++++ Source data ++++

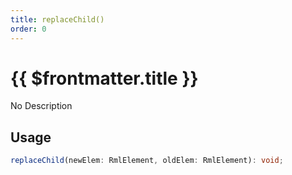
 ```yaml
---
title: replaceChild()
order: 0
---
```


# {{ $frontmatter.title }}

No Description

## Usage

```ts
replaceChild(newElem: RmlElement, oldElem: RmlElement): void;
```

++++

* _Problem_: What lines above hold the word "replaceChild"? Pull each one out.

* _Solution_:
title: replaceChild()
replaceChild(newElem: RmlElement, oldElem: RmlElement): void;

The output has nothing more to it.